Direktur Eksekutif Asosiasi Pertambangan Batubara Indonesia (APBI) Supriana Suhala mengungkapkan, produksi batu bara Indonesia tahun lalu mencapai 421 juta ton, namun hanya 80 juta ton yang dikonsumsi dalam negeri, sisanya diekspor ke luar negeri seperti ke China dan India.
"Kita lebih banyak ekspor batu bara karena penyerapan dalam negeri tidak terlalu banyak, hanya sekitar 80 juta ton. Tahun ini saja hanya sekitar 90 juta ton dari produksi batu bara pada 2014 sebesar 397 juta ton," ungkap Supriana ditemui di rumah makan kawasan Pakubuwono, Jakarta Selatan, Rabu (19/2/2014).

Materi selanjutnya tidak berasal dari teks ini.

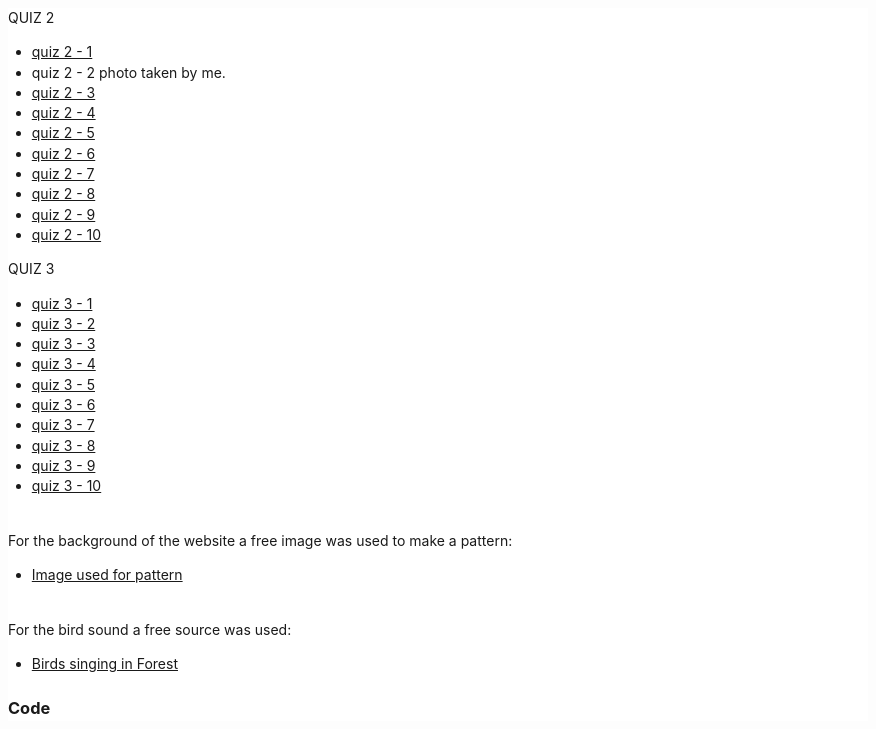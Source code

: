 QUIZ 2
* [quiz 2 - 1](https://www.pexels.com/photo/branch-of-alder-with-dry-cones-4148765/)
* quiz 2 - 2 photo taken by me.
* [quiz 2 - 3](https://unsplash.com/photos/green-tree-under-blue-sky-during-daytime-HZnv85PAjsw?utm_content=creditShareLink&utm_medium=referral&utm_source=unsplash)
* [quiz 2 - 4](https://unsplash.com/photos/a-close-up-of-two-white-flowers-on-a-tree-branch-nHQLOS0h1CI?utm_content=creditShareLink&utm_medium=referral&utm_source=unsplash)
* [quiz 2 - 5](https://www.pexels.com/photo/white-hawthorn-blossoms-16939815/)
* [quiz 2 - 6](https://unsplash.com/photos/purple-round-fruit-in-close-up-photography-qSmomJCEUiA?utm_content=creditShareLink&utm_medium=referral&utm_source=unsplash)
* [quiz 2 - 7](https://unsplash.com/photos/macro-shot-photography-of-red-fruits-O9PAfIVVvQc?utm_content=creditShareLink&utm_medium=referral&utm_source=unsplash)
* [quiz 2 - 8](https://unsplash.com/photos/brown-squirrel-on-green-pine-tree-vLwYNZ_kPjk?utm_content=creditShareLink&utm_medium=referral&utm_source=unsplash)
* [quiz 2 - 9](https://unsplash.com/photos/a-bunch-of-red-berries-are-growing-on-a-tree-vmxtlEFHl14?utm_content=creditShareLink&utm_medium=referral&utm_source=unsplash)
* [quiz 2 - 10](https://unsplash.com/photos/a-bunch-of-white-flowers-that-are-in-the-grass-odF3wlwh9nE?utm_content=creditShareLink&utm_medium=referral&utm_source=unsplash)

QUIZ 3
* [quiz 3 - 1](https://unsplash.com/photos/green-trees-on-forest-during-daytime-RJdt6wGw4wk?utm_content=creditShareLink&utm_medium=referral&utm_source=unsplash)
* [quiz 3 - 2](https://unsplash.com/photos/a-forest-at-night-hfVlwwbko_o?utm_content=creditShareLink&utm_medium=referral&utm_source=unsplash)
* [quiz 3 - 3](https://unsplash.com/photos/scenery-of-a-waterfall-5VgNytqbgfg?utm_content=creditShareLink&utm_medium=referral&utm_source=unsplash)
* [quiz 3 - 4](https://unsplash.com/photos/a-path-in-the-middle-of-a-forest-with-lots-of-trees-JWa5jZ1LkJY?utm_content=creditShareLink&utm_medium=referral&utm_source=unsplash)
* [quiz 3 - 5](https://unsplash.com/photos/aerial-photography-of-mountain-RVvr_g5-u3M?utm_content=creditShareLink&utm_medium=referral&utm_source=unsplash)
* [quiz 3 - 6](https://unsplash.com/photos/birds-eye-view-photography-of-trees-and-body-of-water-mawU2PoJWfU)
* [quiz 3 - 7](https://unsplash.com/photos/a-group-of-trees-in-the-middle-of-a-forest-jwtxxaA_iLA?utm_content=creditShareLink&utm_medium=referral&utm_source=unsplash)
* [quiz 3 - 8](https://unsplash.com/photos/selective-focus-photography-of-green-plant-r2WY7FHrlvg?utm_content=creditShareLink&utm_medium=referral&utm_source=unsplash)
* [quiz 3 - 9](https://unsplash.com/photos/concrete-castle-on-cliff-near-body-of-water-during-daytime-OsZJaYdAMw0?utm_content=creditShareLink&utm_medium=referral&utm_source=unsplash)
* [quiz 3 - 10](https://unsplash.com/photos/brown-road-in-forest-during-daytime-L505cPnmIds?utm_content=creditShareLink&utm_medium=referral&utm_source=unsplash)

<br>
For the background of the website a free image was used to make a pattern:

* [Image used for pattern](https://www.freepik.com/free-vector/alder-plant_4089192.htm#fromView=search&page=2&position=14&uuid=f377759a-0798-4c43-af85-19185ffc28d4/)

<br>
For the bird sound a free source was used:

* [Birds singing in Forest](https://www.chosic.com/download-audio/27950/)


### Code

SCROLL TO CONTINUE WITH CONTENT
Jadi, membeli batu bawa dari Indonesia dinilai oleh China dan India lebih murah, ketimbang harus menggali sendiri dan mengantarnya ke lokasi yang membutuhkan seperti pembangkit listrik.
"Seperti di India membawa batu bara dari Orissa ke Mumbai jaraknya ribuan kilometer, kalau dibawa pakai truk berapa ribu truk yang harus mengangkut, dengan 1 kapal dari Indonesia dapat mengangkut 50.000 ton, kalau pakai truk itu membutuhkan 5.000 truk," ucapnya.
Hal yang sama juga terjadi di China, rata-rata tambang batu bara di China adalah tambang bawah tanah, sehingga biaya operasionalnya tinggi.
"Di bawah tanah itu, udara bayar, lampu bayar, makan juga bayar, karena harus masuk ke bawah tanah sedalam 600 meter lebih. Rusia juga punya banyak batu bara tapi bawanya ke pantai mencapai 2.000 Km, kalau Austrilia jaraknya ke laut 200 km, bandingkan dengan Indonesia hanya 12-28 Km saja, tentu jauh lebih efisien," tutupnya.